Coloring Pages

Posted by Roses on May 1, 2010

Here will be many coloring pages for all ages to enjoy. Weather if you are 9 or 90 every one loves to color.

It is one of the best ways to help you get stress out. I get large posters and color almost every night to help me to wind down after the full day of kids and my other duties and it does great. When I was pregnant I did this as well and it helped me allot.

I will add a few a week. All of these will be printer friendly for your little ones or even for your self.

Click on the image then  go to file and click on print. Print as many as you like this would be great for places like day care and doctors offices where you have to wait and this will give your child some thing to do to keep them from getting bored.

Some of the images you may have to click them two different times

If you click any of these images and you get an error please let me know asap so I can get it fixed.

This is not my own writing but it was taken from wikipedia.org.

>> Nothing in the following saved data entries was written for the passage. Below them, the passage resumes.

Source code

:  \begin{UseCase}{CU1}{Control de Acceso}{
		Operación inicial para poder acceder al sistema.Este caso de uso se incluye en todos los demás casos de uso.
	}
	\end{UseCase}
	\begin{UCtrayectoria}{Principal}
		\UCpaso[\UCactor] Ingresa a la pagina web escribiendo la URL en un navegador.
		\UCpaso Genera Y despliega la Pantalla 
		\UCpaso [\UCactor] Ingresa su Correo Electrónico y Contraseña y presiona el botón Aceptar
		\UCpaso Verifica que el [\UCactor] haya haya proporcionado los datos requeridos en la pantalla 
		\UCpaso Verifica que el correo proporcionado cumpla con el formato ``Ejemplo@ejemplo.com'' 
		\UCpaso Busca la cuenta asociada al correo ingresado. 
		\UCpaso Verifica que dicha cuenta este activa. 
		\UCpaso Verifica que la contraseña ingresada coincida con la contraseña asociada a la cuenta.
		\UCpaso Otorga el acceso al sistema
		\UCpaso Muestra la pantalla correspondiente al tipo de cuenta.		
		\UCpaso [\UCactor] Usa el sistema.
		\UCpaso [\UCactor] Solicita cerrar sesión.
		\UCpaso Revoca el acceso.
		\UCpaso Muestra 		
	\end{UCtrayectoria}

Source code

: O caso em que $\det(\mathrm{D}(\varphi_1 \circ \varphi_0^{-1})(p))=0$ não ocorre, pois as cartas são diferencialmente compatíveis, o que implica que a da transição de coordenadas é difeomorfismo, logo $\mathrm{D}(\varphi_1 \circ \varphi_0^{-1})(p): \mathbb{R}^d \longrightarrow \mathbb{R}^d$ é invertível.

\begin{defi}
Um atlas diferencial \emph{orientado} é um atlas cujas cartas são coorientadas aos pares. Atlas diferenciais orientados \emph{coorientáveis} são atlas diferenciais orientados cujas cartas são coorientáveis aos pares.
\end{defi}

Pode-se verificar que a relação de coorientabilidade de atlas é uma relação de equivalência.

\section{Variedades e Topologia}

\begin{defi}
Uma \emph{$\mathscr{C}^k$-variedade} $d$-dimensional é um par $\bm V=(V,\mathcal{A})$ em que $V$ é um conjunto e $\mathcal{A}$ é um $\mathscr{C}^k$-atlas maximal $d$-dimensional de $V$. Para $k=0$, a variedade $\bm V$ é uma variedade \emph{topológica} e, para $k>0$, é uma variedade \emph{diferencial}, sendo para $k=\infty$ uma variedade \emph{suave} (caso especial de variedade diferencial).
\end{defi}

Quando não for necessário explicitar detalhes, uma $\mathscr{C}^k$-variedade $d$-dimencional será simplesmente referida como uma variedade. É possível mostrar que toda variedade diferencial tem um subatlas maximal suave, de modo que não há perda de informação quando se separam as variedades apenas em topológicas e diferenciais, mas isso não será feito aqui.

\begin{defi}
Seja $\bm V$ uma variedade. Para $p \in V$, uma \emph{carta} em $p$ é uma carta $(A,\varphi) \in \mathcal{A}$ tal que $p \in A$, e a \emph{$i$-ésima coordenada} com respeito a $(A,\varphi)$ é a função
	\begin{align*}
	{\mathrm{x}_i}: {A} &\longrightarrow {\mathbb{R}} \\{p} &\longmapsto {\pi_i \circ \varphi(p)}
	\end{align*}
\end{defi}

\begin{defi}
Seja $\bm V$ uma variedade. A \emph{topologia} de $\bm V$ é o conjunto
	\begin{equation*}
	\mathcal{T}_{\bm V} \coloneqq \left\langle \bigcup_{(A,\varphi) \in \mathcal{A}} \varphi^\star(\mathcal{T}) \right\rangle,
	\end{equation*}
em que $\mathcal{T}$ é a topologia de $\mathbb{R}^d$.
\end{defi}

This is just a brief history of the coloring books and such and things that they were used for and so on

“Paint books and coloring books emerged in the United States as part of the “democratization of art” process, inspired by a series of lectures by British artist Joshua Reynolds, and the works of Swiss educator Johann Pestalozzi and his student Friedrich Fröbel. Many educators concluded that all, regardless of background, students stood to benefit from art education as a means of enhancing their conceptual understanding of the tangible, developing their cognitive abilities, and improving skills that would be useful in finding a profession, as well as for the children’s spiritual edification. The McLoughlin Brothers are credited as the inventors of the coloring book, when, in 1880s they produced The Little Folks’ Painting Book, in collaboration with Kate Greenaway. They continued to publish coloring books until the 1920s, when the McLoughlin Brothers became part of the Milton Bradley Company.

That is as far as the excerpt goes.